**AIM OF THE EXERCISE:**
What you return must match the listing below exactly.

*** INFORMATION SHOWN Section Begins ***

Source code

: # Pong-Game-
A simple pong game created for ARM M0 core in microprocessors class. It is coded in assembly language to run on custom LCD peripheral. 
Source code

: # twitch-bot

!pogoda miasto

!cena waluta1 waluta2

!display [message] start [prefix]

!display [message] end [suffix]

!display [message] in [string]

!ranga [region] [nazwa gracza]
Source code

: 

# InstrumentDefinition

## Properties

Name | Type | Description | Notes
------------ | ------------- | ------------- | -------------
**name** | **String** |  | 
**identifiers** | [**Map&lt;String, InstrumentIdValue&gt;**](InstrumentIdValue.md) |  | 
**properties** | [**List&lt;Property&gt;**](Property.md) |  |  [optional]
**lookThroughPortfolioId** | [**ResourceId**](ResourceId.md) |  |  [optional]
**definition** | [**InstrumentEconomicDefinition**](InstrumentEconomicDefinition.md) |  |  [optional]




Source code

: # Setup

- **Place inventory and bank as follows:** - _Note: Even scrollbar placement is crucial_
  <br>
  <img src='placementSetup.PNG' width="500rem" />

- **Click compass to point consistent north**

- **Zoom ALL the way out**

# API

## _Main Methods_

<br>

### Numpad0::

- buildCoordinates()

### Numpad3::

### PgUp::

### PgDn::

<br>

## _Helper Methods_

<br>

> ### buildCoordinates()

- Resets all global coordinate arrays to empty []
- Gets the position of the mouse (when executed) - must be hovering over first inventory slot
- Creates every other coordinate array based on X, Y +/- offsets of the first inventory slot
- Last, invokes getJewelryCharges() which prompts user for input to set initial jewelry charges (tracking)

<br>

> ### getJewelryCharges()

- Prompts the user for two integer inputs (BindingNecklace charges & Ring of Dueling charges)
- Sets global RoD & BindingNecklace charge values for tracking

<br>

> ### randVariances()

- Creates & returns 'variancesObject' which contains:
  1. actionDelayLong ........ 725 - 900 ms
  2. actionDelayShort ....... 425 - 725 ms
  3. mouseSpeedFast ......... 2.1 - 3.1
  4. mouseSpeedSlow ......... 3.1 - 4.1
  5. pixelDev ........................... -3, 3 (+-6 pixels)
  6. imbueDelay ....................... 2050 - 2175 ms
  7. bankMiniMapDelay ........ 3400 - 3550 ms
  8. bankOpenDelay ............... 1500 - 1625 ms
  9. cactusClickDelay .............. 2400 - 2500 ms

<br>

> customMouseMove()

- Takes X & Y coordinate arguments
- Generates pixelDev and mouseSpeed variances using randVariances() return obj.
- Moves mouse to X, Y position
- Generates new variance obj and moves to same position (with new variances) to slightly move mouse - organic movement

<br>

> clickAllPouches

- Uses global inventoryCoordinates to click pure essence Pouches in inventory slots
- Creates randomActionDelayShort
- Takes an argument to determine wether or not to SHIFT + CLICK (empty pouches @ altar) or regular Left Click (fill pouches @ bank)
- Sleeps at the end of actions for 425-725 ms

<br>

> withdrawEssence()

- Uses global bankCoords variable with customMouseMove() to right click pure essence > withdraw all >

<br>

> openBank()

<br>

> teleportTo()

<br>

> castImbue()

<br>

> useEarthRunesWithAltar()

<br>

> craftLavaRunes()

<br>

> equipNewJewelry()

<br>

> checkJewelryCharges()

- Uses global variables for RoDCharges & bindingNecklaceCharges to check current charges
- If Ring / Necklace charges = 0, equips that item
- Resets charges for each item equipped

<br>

*** INFORMATION SHOWN Section Ends ***

**RESPONSE BELOW:**
Source code

: # Pong-Game-
A simple pong game created for ARM M0 core in microprocessors class. It is coded in assembly language to run on custom LCD peripheral. 
Source code

: # twitch-bot

!pogoda miasto

!cena waluta1 waluta2

!display [message] start [prefix]

!display [message] end [suffix]

!display [message] in [string]

!ranga [region] [nazwa gracza]
Source code

: 

# InstrumentDefinition

## Properties

Name | Type | Description | Notes
------------ | ------------- | ------------- | -------------
**name** | **String** |  | 
**identifiers** | [**Map&lt;String, InstrumentIdValue&gt;**](InstrumentIdValue.md) |  | 
**properties** | [**List&lt;Property&gt;**](Property.md) |  |  [optional]
**lookThroughPortfolioId** | [**ResourceId**](ResourceId.md) |  |  [optional]
**definition** | [**InstrumentEconomicDefinition**](InstrumentEconomicDefinition.md) |  |  [optional]




Source code

: # Setup

- **Place inventory and bank as follows:** - _Note: Even scrollbar placement is crucial_
  <br>
  <img src='placementSetup.PNG' width="500rem" />

- **Click compass to point consistent north**

- **Zoom ALL the way out**

# API

## _Main Methods_

<br>

### Numpad0::

- buildCoordinates()

### Numpad3::

### PgUp::

### PgDn::

<br>

## _Helper Methods_

<br>

> ### buildCoordinates()

- Resets all global coordinate arrays to empty []
- Gets the position of the mouse (when executed) - must be hovering over first inventory slot
- Creates every other coordinate array based on X, Y +/- offsets of the first inventory slot
- Last, invokes getJewelryCharges() which prompts user for input to set initial jewelry charges (tracking)

<br>

> ### getJewelryCharges()

- Prompts the user for two integer inputs (BindingNecklace charges & Ring of Dueling charges)
- Sets global RoD & BindingNecklace charge values for tracking

<br>

> ### randVariances()

- Creates & returns 'variancesObject' which contains:
  1. actionDelayLong ........ 725 - 900 ms
  2. actionDelayShort ....... 425 - 725 ms
  3. mouseSpeedFast ......... 2.1 - 3.1
  4. mouseSpeedSlow ......... 3.1 - 4.1
  5. pixelDev ........................... -3, 3 (+-6 pixels)
  6. imbueDelay ....................... 2050 - 2175 ms
  7. bankMiniMapDelay ........ 3400 - 3550 ms
  8. bankOpenDelay ............... 1500 - 1625 ms
  9. cactusClickDelay .............. 2400 - 2500 ms

<br>

> customMouseMove()

- Takes X & Y coordinate arguments
- Generates pixelDev and mouseSpeed variances using randVariances() return obj.
- Moves mouse to X, Y position
- Generates new variance obj and moves to same position (with new variances) to slightly move mouse - organic movement

<br>

> clickAllPouches

- Uses global inventoryCoordinates to click pure essence Pouches in inventory slots
- Creates randomActionDelayShort
- Takes an argument to determine wether or not to SHIFT + CLICK (empty pouches @ altar) or regular Left Click (fill pouches @ bank)
- Sleeps at the end of actions for 425-725 ms

<br>

> withdrawEssence()

- Uses global bankCoords variable with customMouseMove() to right click pure essence > withdraw all >

<br>

> openBank()

<br>

> teleportTo()

<br>

> castImbue()

<br>

> useEarthRunesWithAltar()

<br>

> craftLavaRunes()

<br>

> equipNewJewelry()

<br>

> checkJewelryCharges()

- Uses global variables for RoDCharges & bindingNecklaceCharges to check current charges
- If Ring / Necklace charges = 0, equips that item
- Resets charges for each item equipped

<br>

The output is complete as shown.